Work to be completed:
Take every line containing "will" from the material and copy it.

Exercise data:

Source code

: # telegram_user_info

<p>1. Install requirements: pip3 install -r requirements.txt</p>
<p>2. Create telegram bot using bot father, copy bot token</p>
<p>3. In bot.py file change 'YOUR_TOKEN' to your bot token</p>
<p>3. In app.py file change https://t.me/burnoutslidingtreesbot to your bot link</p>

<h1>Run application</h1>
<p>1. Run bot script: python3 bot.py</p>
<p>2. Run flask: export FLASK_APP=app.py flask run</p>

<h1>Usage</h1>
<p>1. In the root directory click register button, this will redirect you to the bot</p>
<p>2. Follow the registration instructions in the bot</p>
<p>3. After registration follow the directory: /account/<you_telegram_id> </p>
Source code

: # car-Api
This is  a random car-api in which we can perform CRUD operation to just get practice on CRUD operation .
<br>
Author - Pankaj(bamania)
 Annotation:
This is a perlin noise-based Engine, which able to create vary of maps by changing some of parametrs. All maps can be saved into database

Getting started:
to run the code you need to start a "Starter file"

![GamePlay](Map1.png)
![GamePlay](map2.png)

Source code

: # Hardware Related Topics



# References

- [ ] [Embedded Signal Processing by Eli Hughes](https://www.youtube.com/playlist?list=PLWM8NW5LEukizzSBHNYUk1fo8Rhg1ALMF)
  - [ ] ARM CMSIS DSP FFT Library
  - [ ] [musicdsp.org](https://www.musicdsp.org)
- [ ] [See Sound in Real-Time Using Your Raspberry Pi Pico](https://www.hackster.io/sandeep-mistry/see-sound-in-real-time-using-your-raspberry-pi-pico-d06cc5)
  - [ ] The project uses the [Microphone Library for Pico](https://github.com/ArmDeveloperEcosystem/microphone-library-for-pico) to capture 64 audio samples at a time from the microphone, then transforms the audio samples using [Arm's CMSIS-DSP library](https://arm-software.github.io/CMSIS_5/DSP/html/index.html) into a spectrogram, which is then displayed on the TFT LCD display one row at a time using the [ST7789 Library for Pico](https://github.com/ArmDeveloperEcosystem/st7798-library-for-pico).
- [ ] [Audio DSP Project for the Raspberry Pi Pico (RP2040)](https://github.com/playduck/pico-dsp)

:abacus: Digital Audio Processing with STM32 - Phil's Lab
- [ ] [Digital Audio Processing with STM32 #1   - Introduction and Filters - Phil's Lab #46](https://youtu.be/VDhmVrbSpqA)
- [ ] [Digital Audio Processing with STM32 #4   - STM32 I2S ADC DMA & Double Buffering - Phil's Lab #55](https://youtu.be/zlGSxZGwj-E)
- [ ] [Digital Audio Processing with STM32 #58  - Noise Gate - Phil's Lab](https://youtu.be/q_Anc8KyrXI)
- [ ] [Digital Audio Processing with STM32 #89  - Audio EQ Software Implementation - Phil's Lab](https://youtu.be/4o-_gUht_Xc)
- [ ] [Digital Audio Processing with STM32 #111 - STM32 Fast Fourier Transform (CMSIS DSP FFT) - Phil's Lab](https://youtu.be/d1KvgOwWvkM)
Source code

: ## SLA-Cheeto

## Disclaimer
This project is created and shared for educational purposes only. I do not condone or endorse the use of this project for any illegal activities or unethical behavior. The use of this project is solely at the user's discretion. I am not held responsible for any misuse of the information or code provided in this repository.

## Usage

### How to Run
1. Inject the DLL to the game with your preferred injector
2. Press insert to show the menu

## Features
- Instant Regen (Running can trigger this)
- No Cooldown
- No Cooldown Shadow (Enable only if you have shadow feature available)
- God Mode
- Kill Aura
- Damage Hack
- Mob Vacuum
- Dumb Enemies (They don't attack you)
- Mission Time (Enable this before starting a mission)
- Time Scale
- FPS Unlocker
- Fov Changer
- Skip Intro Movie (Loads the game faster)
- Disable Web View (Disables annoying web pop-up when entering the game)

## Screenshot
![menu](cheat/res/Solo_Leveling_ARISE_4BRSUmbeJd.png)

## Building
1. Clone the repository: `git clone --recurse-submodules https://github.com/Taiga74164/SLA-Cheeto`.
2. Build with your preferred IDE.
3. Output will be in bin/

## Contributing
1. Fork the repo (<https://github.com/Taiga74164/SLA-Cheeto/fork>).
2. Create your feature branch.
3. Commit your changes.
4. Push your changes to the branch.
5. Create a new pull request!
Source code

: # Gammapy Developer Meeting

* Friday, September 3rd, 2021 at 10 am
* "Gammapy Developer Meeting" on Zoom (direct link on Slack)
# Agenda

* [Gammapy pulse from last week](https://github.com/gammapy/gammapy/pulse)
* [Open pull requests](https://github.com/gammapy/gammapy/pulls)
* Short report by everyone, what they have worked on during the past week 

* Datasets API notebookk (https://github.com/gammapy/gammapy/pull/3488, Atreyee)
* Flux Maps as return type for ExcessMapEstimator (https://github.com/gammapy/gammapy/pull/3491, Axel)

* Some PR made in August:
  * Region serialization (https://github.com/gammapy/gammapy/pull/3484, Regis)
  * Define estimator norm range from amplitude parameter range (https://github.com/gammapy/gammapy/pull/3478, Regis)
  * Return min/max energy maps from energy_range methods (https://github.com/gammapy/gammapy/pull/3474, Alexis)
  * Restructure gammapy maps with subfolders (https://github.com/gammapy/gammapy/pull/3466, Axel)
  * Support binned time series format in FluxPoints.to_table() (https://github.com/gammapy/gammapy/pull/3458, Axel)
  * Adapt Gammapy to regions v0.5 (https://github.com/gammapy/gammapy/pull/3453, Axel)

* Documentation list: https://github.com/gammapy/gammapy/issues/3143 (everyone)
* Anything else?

Task output:
<p>1. In the root directory click register button, this will redirect you to the bot</p>
3. Output will be in bin/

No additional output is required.